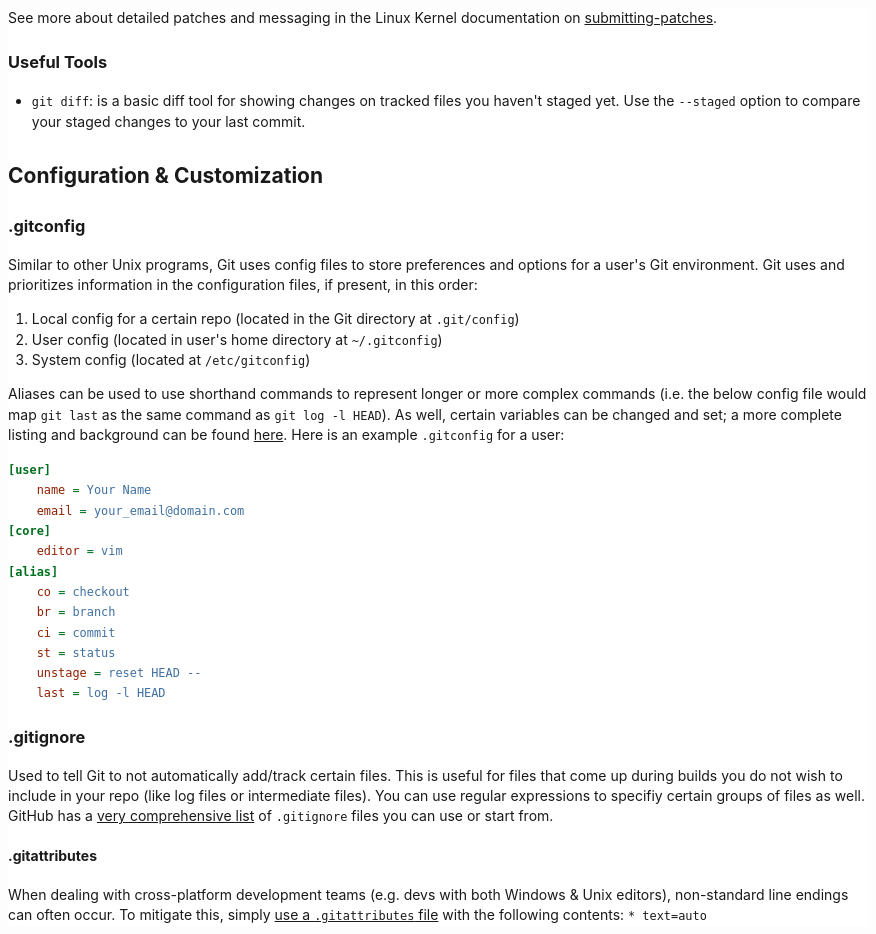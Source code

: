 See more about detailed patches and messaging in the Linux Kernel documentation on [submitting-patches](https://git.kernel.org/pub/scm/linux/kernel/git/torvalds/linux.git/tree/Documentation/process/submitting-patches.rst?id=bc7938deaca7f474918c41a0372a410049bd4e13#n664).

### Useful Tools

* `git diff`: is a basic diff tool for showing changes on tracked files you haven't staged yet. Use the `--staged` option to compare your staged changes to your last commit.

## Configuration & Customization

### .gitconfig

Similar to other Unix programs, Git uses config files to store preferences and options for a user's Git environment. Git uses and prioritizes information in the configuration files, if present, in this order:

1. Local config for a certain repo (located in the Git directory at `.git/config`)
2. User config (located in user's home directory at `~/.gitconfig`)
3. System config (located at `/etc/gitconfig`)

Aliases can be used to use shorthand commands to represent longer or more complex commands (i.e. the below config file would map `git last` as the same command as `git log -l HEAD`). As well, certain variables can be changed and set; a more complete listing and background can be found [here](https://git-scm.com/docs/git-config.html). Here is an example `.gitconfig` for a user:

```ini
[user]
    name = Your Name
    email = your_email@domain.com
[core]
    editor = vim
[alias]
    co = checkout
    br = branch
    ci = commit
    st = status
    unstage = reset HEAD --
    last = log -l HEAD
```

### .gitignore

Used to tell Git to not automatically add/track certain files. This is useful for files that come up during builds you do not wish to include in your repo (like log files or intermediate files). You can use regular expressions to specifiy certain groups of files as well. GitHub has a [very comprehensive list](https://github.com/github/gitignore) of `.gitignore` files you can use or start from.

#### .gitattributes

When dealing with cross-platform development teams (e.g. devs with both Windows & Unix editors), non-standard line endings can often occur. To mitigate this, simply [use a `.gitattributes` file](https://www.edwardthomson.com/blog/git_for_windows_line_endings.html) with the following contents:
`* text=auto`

--

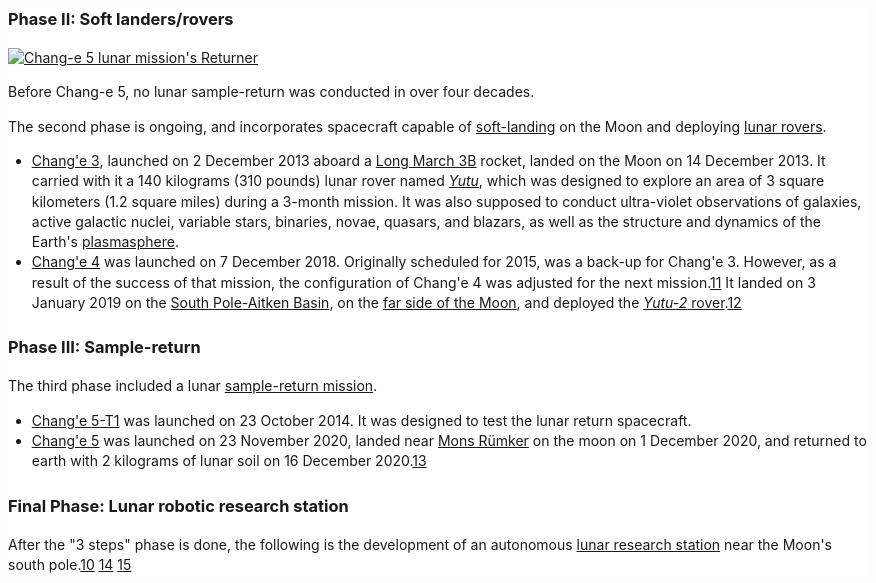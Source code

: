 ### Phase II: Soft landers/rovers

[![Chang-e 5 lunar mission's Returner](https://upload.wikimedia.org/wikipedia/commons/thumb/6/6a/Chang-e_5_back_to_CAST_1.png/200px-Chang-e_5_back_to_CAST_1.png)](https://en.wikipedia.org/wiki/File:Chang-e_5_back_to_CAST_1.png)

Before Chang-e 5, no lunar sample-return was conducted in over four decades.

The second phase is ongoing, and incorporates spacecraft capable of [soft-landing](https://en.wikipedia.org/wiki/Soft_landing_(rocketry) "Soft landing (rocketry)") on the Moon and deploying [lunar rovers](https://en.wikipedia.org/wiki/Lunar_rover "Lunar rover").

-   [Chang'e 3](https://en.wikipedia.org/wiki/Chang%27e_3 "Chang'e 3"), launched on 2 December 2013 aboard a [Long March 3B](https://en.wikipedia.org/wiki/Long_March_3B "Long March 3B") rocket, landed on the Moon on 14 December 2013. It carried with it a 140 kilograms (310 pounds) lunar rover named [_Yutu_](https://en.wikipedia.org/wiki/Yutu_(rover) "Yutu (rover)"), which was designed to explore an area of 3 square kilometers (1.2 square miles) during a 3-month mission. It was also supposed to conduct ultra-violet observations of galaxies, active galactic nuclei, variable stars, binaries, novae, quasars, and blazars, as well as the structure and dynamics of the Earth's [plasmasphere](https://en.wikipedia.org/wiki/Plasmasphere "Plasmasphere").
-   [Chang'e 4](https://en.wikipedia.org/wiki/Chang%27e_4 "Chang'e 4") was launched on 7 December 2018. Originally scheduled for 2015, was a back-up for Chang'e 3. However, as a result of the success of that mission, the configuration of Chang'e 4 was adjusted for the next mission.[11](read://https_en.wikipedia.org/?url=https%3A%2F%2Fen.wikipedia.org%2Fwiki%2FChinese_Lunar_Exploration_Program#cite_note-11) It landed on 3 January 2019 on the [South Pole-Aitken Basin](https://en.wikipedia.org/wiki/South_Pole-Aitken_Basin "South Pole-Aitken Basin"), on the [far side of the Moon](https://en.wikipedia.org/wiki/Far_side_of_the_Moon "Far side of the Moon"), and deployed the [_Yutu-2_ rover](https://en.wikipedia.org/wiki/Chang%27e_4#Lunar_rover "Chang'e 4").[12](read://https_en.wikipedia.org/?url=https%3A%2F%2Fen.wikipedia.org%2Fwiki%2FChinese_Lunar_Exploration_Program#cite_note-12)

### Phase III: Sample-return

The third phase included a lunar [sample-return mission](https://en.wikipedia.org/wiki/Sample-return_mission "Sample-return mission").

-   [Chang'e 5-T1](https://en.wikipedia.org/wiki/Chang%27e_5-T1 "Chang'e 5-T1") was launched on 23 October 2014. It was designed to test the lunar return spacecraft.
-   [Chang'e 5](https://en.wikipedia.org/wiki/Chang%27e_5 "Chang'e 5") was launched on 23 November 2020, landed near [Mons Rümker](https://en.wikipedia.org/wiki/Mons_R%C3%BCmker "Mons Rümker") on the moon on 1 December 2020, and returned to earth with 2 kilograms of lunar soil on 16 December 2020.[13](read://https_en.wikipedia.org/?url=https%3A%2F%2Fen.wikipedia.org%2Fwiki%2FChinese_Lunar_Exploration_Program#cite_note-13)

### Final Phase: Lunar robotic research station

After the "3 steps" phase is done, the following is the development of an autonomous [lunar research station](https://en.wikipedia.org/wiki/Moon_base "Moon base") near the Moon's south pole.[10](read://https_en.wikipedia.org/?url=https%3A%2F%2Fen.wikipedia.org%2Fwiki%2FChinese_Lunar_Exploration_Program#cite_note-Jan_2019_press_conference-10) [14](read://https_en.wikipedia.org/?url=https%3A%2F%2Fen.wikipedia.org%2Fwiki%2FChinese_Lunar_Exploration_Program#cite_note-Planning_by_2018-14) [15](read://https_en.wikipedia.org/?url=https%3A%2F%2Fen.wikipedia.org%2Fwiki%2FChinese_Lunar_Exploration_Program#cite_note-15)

ACTION ITEM: Write out exactly the lines above between the line with "your last commit." and the line with "3. System config", inclusive, and nothing beyond them.

FINAL ANSWER:
* `git diff`: is a basic diff tool for showing changes on tracked files you haven't staged yet. Use the `--staged` option to compare your staged changes to your last commit.

## Configuration & Customization

### .gitconfig

Similar to other Unix programs, Git uses config files to store preferences and options for a user's Git environment. Git uses and prioritizes information in the configuration files, if present, in this order:

1. Local config for a certain repo (located in the Git directory at `.git/config`)
2. User config (located in user's home directory at `~/.gitconfig`)
3. System config (located at `/etc/gitconfig`)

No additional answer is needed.